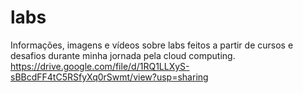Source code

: # labs
Informações, imagens e vídeos sobre labs feitos a partir de cursos e desafios durante minha jornada pela cloud computing.
https://drive.google.com/file/d/1RQ1LLXyS-sBBcdFF4tC5RSfyXq0rSwmt/view?usp=sharing 
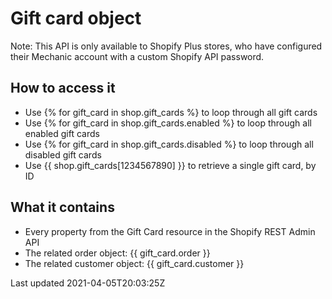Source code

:# Gift card object

Note: This API is only available to Shopify Plus stores, who have configured their Mechanic account with a custom Shopify API password.

## How to access it

- Use {% for gift\_card in shop.gift\_cards %} to loop through all gift cards
- Use {% for gift\_card in shop.gift\_cards.enabled %} to loop through all enabled gift cards
- Use {% for gift\_card in shop.gift\_cards.disabled %} to loop through all disabled gift cards
- Use {{ shop.gift\_cards[1234567890] }} to retrieve a single gift card, by ID

## What it contains

- Every property from the Gift Card resource in the Shopify REST Admin API
- The related order object: {{ gift\_card.order }}
- The related customer object: {{ gift\_card.customer }}

Last updated 2021-04-05T20:03:25Z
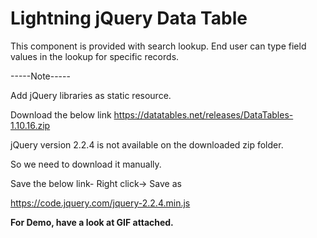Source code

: # Lightning jQuery Data Table

This component is provided with search lookup. 
End user can type field values in the lookup for specific records.

-----Note-----

Add jQuery libraries as static resource.

Download the below link
https://datatables.net/releases/DataTables-1.10.16.zip

jQuery version 2.2.4 is not available on the downloaded zip folder.

So we need to download it manually.

Save the below link-  Right click-> Save as

https://code.jquery.com/jquery-2.2.4.min.js



**For Demo, have a look at GIF attached.**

EXERCISE DIRECTIONS >> The answer is the full set of records printed exactly, less the pictures.

SOLUTION >>
Source code

: # labs
Informações, imagens e vídeos sobre labs feitos a partir de cursos e desafios durante minha jornada pela cloud computing.
https://drive.google.com/file/d/1RQ1LLXyS-sBBcdFF4tC5RSfyXq0rSwmt/view?usp=sharing 
Source code

:# Gift card object

Note: This API is only available to Shopify Plus stores, who have configured their Mechanic account with a custom Shopify API password.

## How to access it

- Use {% for gift\_card in shop.gift\_cards %} to loop through all gift cards
- Use {% for gift\_card in shop.gift\_cards.enabled %} to loop through all enabled gift cards
- Use {% for gift\_card in shop.gift\_cards.disabled %} to loop through all disabled gift cards
- Use {{ shop.gift\_cards[1234567890] }} to retrieve a single gift card, by ID

## What it contains

- Every property from the Gift Card resource in the Shopify REST Admin API
- The related order object: {{ gift\_card.order }}
- The related customer object: {{ gift\_card.customer }}

Last updated 2021-04-05T20:03:25Z
Source code

: # Lightning jQuery Data Table

This component is provided with search lookup. 
End user can type field values in the lookup for specific records.

-----Note-----

Add jQuery libraries as static resource.

Download the below link
https://datatables.net/releases/DataTables-1.10.16.zip

jQuery version 2.2.4 is not available on the downloaded zip folder.

So we need to download it manually.

Save the below link-  Right click-> Save as

https://code.jquery.com/jquery-2.2.4.min.js



**For Demo, have a look at GIF attached.**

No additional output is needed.